In 1994, technology analyst Esther Dyson laid out a prescient set of rules published in Wired magazine governing media and the Internet. Chief among them was that "content is free."

"Content providers," Dyson counseled five years before the rise of Napster, "should manage their businesses as if it were free, and then figure out how to set up relationships or develop ancillary products and services that cover the costs of developing content."

That's a lesson Mark Montgomery, co-founder and CEO of Nashville-based echomusic, took to heart when he broke from his co-owners of a Brentwood recording studio in 1999 to develop an online marketing company that specialized in music.

Today, echo can most easily be described as a firm that powers fan Web sites for acts including Keith Urban, Kanye West, Alicia Keys and Dolly Parton.

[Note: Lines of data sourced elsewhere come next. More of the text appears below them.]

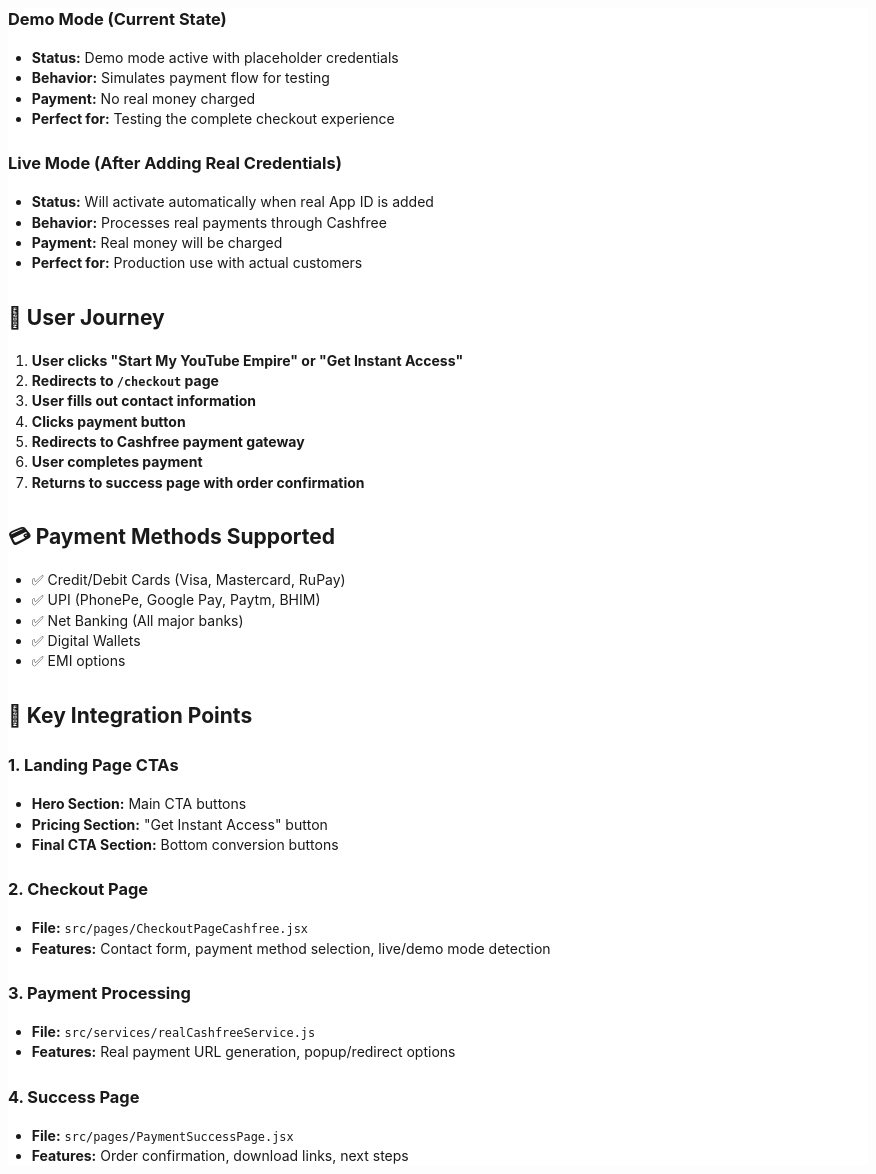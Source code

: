 ### Demo Mode (Current State)
- **Status:** Demo mode active with placeholder credentials
- **Behavior:** Simulates payment flow for testing
- **Payment:** No real money charged
- **Perfect for:** Testing the complete checkout experience

### Live Mode (After Adding Real Credentials)
- **Status:** Will activate automatically when real App ID is added
- **Behavior:** Processes real payments through Cashfree
- **Payment:** Real money will be charged
- **Perfect for:** Production use with actual customers

## 🎯 User Journey

1. **User clicks "Start My YouTube Empire" or "Get Instant Access"**
2. **Redirects to `/checkout` page**
3. **User fills out contact information**
4. **Clicks payment button**
5. **Redirects to Cashfree payment gateway**
6. **User completes payment**
7. **Returns to success page with order confirmation**

## 💳 Payment Methods Supported

- ✅ Credit/Debit Cards (Visa, Mastercard, RuPay)
- ✅ UPI (PhonePe, Google Pay, Paytm, BHIM)
- ✅ Net Banking (All major banks)
- ✅ Digital Wallets
- ✅ EMI options

## 🔗 Key Integration Points

### 1. Landing Page CTAs
- **Hero Section:** Main CTA buttons
- **Pricing Section:** "Get Instant Access" button
- **Final CTA Section:** Bottom conversion buttons

### 2. Checkout Page
- **File:** `src/pages/CheckoutPageCashfree.jsx`
- **Features:** Contact form, payment method selection, live/demo mode detection

### 3. Payment Processing
- **File:** `src/services/realCashfreeService.js`
- **Features:** Real payment URL generation, popup/redirect options

### 4. Success Page
- **File:** `src/pages/PaymentSuccessPage.jsx`
- **Features:** Order confirmation, download links, next steps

Beyond merely posting a few pictures and concert dates online, however, echo's technology drills deep into each fan's profile, allowing artists to precisely target customers for items such as concert tickets, merchandise and ringtones.

Connecting in a relevant way

"Our platform allows us to connect to audiences in a very relevant way," Montgomery said of echo, whose revenue and employee count have more than doubled in each of the past three years, a growth rate that prompted Ticketmaster to purchase a majority stake in the company in 2007.

Dave Jaworski, a former manager at software giant Microsoft, has seen a similar wave of good fortune come to Franklin-based PassAlong Networks, a technology startup he co-founded in 2002. The company offers e-commerce technology that powers music purchases for sites ranging from EMI Christian Music Group's online store to that of national retailer f.y.e.

In the six years that PassAlong has been in business, it has more than doubled its office space to accommodate a growing staff — a stark contrast to the layoffs that have plagued Music Row since the 1990s.

"Similar to Visa and MasterCard, we get pennies per transaction," said Jaworski, whose office is decorated, not with gold and platinum albums like most music industry executives' offices, but with historic computers, from an early IBM PC to a laughably outdated Apple Macintosh.

With revenue-sharing deals in place on everything from music and ticket sales to online advertising, he said, "Lots of pennies add up quickly."